We can probably support this by adding a from_pipe method to DiffusionPipeline. However, I would like to know more examples of different pipelines that you switch between- I imagine most of them are not compatible, no? e.g. You cannot create a Kandinsky pipeline from SD pipeline etc

vladmandic commented 9 months ago

use case is to reuse existing model components whenever possible. yes, that can only ever work if target pipeline is explicitly compatible with those components (so scenario such as SD15->Kandinsky should never work). but there are many pipelines that are based on SD15 or SDXL. you've mentioned that currently we cannot switch from StableDiffusionPipeline to StableDIffusionSAGPipeline and that is just one example. how about SD to PIAPipeline?
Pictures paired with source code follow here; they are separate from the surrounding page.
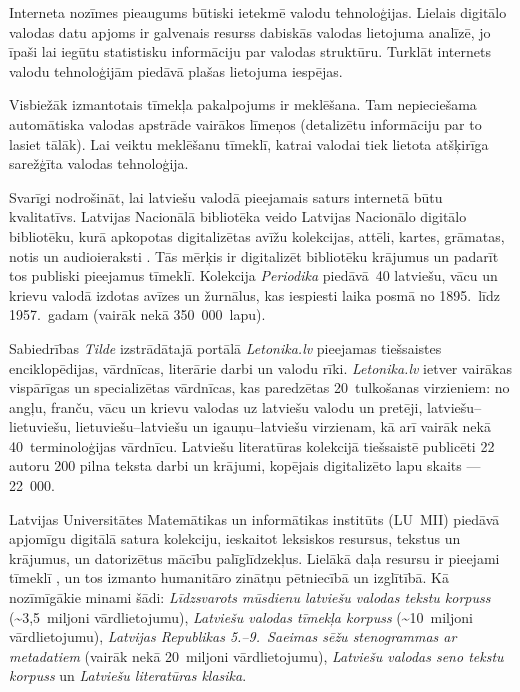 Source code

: \begin{multicols}{2}
Interneta nozīmes pieaugums būtiski ietekmē valodu tehnoloģijas. 
Lielais digitālo valodas datu apjoms ir galvenais resurss dabiskās valodas lietojuma analīzē, jo īpaši lai iegūtu statistisku informāciju par valodas struktūru.
Turklāt internets valodu tehnoloģijām piedāvā plašas lietojuma iespējas. 

Visbiežāk izmantotais tīmekļa pakalpojums ir meklēšana.
Tam nepieciešama automātiska valodas apstrāde vairākos līmeņos (detalizētu informāciju par to lasiet tālāk).
Lai veiktu meklēšanu tīmeklī, katrai valodai tiek lietota atšķirīga sarežģīta valodas tehnoloģija.

Svarīgi nodrošināt, lai latviešu valodā pieejamais saturs internetā būtu kvalitatīvs.
Latvijas Nacionālā bibliotēka veido Latvijas Nacionālo digitālo bibliotēku, kurā apkopotas digitalizētas avīžu kolekcijas, attēli, kartes, grāmatas, notis un audioieraksti \cite{Meta6}.
Tās mērķis ir digitalizēt bibliotēku krājumus un padarīt tos publiski pieejamus tīmeklī.
Kolekcija \textit{Periodika} piedāvā~40 latviešu, vācu un krievu valodā izdotas avīzes un žurnālus, kas iespiesti laika posmā no 1895.~līdz 1957.~gadam (vairāk nekā 350~000~lapu).

Sabiedrības \textit{Tilde} izstrādātajā portālā \textit{Letonika.lv} pieejamas tiešsaistes enciklopēdijas, vārdnīcas, literārie darbi un valodu rīki.
\textit{Letonika.lv} ietver vairākas vispārīgas un specializētas vārdnīcas, kas paredzētas 20~tulkošanas virzieniem: no angļu, franču, vācu un krievu valodas uz latviešu valodu un pretēji, latviešu--lietuviešu, lietuviešu--latviešu un igauņu--latviešu virzienam, kā arī vairāk nekā 40~terminoloģijas vārdnīcu.
Latviešu literatūras kolekcijā tiešsaistē publicēti 22 autoru 200 pilna teksta darbi un krājumi, kopējais digitalizēto lapu skaits — 22~000.

Latvijas Universitātes Matemātikas un informātikas institūts (LU~MII) piedāvā apjomīgu digitālā satura kolekciju, ieskaitot leksiskos resursus, tekstus un krājumus, un datorizētus mācību palīglīdzekļus.
Lielākā daļa resursu ir pieejami tīmeklī \cite{Meta7}, un tos izmanto humanitāro zinātņu pētniecībā un izglītībā.
Kā nozīmīgākie minami šādi: \textit{Līdzsvarots mūsdienu latviešu valodas tekstu korpuss} \cite{Meta8} ${}^{ }$(\~{}3,5~miljoni vārdlietojumu), \textit{Latviešu valodas tīmekļa korpuss} (\~{}10~miljoni vārdlietojumu), \textit{Latvijas Republikas 5.--9.~Saeimas sēžu stenogrammas ar metadatiem} (vairāk nekā 20~miljoni vārdlietojumu), \textit{Latviešu valodas seno tekstu korpuss} \cite{Meta9, metaAndronova} un \textit{Latviešu literatūras klasika}.


\end{multicols}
AnimateDiffPipeline, etc.

yiyixuxu commented 9 months ago

@vladmandic ahh, thanks! I think this makes a lot of sense to me:) I like the idea of extending the from_pipe functionality to any compatible pipeline (i.e., different pipelines that share the same checkpoint and model components). I agree that we should make it super easy to switch and advocate creating pipelines this way.

also, I think with this, we should also be able to create separate pipelines for free_init (see https://github.com/huggingface/diffusers/pull/6644). We can use free_init with a simple API like this I really don't think it would hurt usage at all

                        pipe = AutoFreeInitPipeline.from_pipe(pipe_animatediff)
yiyixuxu commented 9 months ago

@vladmandic

would you be able to provide an example (with code)? 🥺 that will really help me understand the problem better. I tried and I can't get the same error

: load pipeline, enable model offload, set ipadapter. now switch pipeline to img2img and back to txt2img - chances are you end up with tensor location mismatch in unrelated part of the code - and most commonly in text_encoder (why text_encoder? because i'm builinding embeds from prompt, not passing prompt as-is to pipeline)
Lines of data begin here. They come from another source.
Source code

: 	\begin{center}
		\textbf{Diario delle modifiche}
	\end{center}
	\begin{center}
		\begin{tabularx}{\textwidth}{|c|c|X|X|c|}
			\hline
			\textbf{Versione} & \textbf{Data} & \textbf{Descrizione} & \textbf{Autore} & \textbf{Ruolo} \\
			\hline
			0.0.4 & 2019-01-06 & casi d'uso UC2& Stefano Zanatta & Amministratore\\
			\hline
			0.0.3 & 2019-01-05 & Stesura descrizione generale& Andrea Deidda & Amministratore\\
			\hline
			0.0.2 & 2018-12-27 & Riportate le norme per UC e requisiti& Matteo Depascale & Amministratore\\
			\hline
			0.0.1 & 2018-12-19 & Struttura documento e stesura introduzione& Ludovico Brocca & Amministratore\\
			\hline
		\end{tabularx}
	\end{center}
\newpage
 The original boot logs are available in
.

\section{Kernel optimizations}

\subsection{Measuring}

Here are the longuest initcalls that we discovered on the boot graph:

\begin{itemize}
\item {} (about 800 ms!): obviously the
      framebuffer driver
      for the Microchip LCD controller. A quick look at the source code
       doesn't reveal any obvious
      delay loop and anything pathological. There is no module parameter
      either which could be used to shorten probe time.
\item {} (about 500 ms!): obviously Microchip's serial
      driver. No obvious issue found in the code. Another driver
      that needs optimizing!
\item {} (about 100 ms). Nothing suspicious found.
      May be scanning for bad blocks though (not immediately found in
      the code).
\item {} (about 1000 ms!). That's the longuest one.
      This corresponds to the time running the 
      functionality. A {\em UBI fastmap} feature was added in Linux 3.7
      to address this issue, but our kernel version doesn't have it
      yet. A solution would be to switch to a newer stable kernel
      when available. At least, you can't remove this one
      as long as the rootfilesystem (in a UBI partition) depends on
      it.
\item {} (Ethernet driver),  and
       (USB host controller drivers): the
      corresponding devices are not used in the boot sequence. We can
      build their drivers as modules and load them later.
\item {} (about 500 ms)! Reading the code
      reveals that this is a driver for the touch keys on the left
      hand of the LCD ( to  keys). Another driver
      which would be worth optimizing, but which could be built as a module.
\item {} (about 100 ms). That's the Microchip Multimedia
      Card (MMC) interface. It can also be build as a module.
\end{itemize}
alexblattner commented 9 months ago

I designed a structure that would remove the need for that, make everything more flexible and completely reproducible. The way it works is that it uses the basic t2i pipeline divides it into a series of functions that go off in a predetermined sequence. To add the slight changes necessary to t2i in order to make i2i, you just add a new function and choose where it'll go in the sequence. Again, this removes the need to recreate an entirely new pipeline for a small change as it can easily be plugged in.
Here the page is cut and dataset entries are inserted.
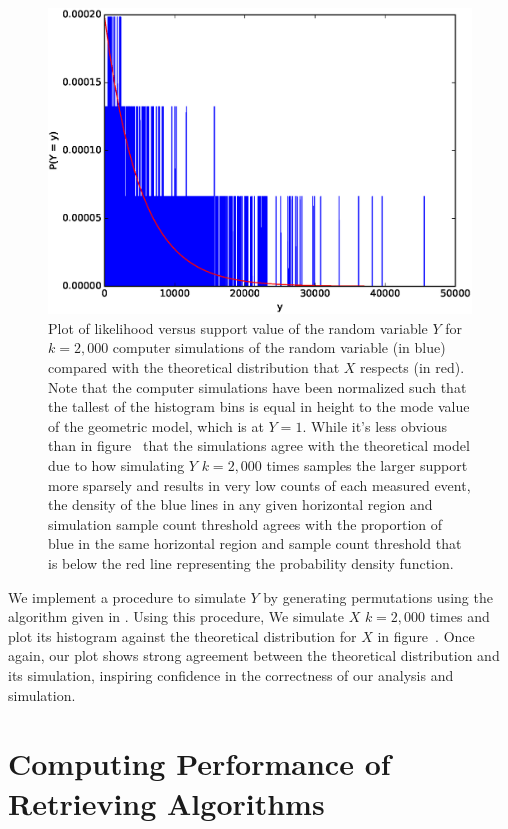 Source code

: \documentclass[11pt, oneside]{article}   	%
\begin{document}
\begin{figure}\label{fig:y}
\includegraphics[scale=.5]{part_1_problem_5}
\caption{Plot of likelihood versus support value of the random variable $Y$ for $k = 2,000$ computer simulations of the random variable (in blue) compared with the theoretical distribution that $X$ respects (in red). Note that the computer simulations have been normalized such that the tallest of the histogram bins is equal in height to the mode value of the geometric model, which is at $Y = 1$. While it's less obvious than in figure~\label{fig:x} that the simulations agree with the theoretical model due to how simulating $Y$ $k = 2,000$ times samples the larger support more sparsely and results in very low counts of each measured event, the density of the blue lines in any given horizontal region and simulation sample count threshold agrees with the proportion of blue in the same horizontal region and sample count threshold that is below the red line representing the probability density function.}
\end{figure}

We implement a procedure to simulate $Y$ by generating permutations using the algorithm given in \label{sssec:perm}. Using this procedure, We simulate $X$ $k = 2,000$ times and plot its histogram against the theoretical distribution for $X$ in figure~\label{fig:y}. Once again, our plot shows strong agreement between the theoretical distribution and its simulation, inspiring confidence in the correctness of our analysis and simulation.

\section{Computing Performance of Retrieving Algorithms}
\subsection{}
\subsection{}
\subsection{}
\subsection{}
\subsection{}
\end{document}
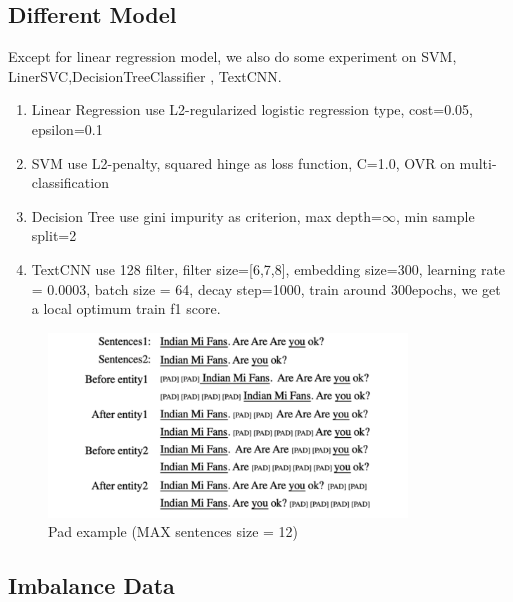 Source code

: 

\subsection{Different Model}
\label{sec:different_model}

Except for linear regression model, we also do some experiment on SVM, LinerSVC,DecisionTreeClassifier , TextCNN.

\begin{enumerate}
    \item Linear Regression use L2-regularized logistic regression type, cost=0.05, epsilon=0.1
    \item SVM use L2-penalty, squared hinge as loss function, C=1.0, OVR on multi-classification
    \item Decision Tree use gini impurity as criterion, max depth=$\infty$, min sample split=2
    \item TextCNN use 128 filter, filter size=[6,7,8], embedding size=300, learning rate = 0.0003, batch size = 64, decay step=1000, train around 300epochs, we get a local optimum train f1 score.
\end{enumerate}



\begin{figure}[ht]
    \begin{center}
    \includegraphics[width=0.85\textwidth]{figures/pad_example.pdf}
    \end{center}
    \caption{Pad example (MAX sentences size = 12)}
    \label{fig:pad_example}
\end{figure}


\subsection{Imbalance Data}
\label{sec:impalance_data}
https://github.com/alexblattner/RubberDiffusers

patrickvonplaten commented 9 months ago

@yiyixuxu I think using the auto classes for this is the right approach

github-actions[bot] commented 8 months ago

This issue has been automatically marked as stale because it has not had recent activity. If you think this still needs to be addressed please comment on this thread.

Please note that issues that do not follow the contributing guidelines are likely to be ignored.

sayakpaul commented 8 months ago

I think not stale?

yiyixuxu commented 8 months ago

yeah not stable i'm going to add a from_pipe on DiffusionPipeline

github-actions[bot] commented 7 months ago

This issue has been automatically marked as stale because it has not had recent activity. If you think this still needs to be addressed please comment on this thread.

Please note that issues that do not follow the contributing guidelines are likely to be ignored.

github-actions[bot] commented 6 months ago

This issue has been automatically marked as stale because it has not had recent activity. If you think this still needs to be addressed please comment on this thread.

Please note that issues that do not follow the contributing guidelines are likely to be ignored.

yiyixuxu commented 6 months ago

completed with #7241

alexblattner commented 6 months ago

@yiyixuxu this is nice and all, but something that would be really nice is to be able to modify pipelines easily without creating new ones. For example: the difference between the regular t2i pipeline and i2i pipelines are a few lines of code injected. Same thing for controlnet and i2i controlnet. There are many functionalities that can be injected or not like inpainting, pix2pix and many more. Why not make the pipelines easily inject-able without having to recreate a new one entirely?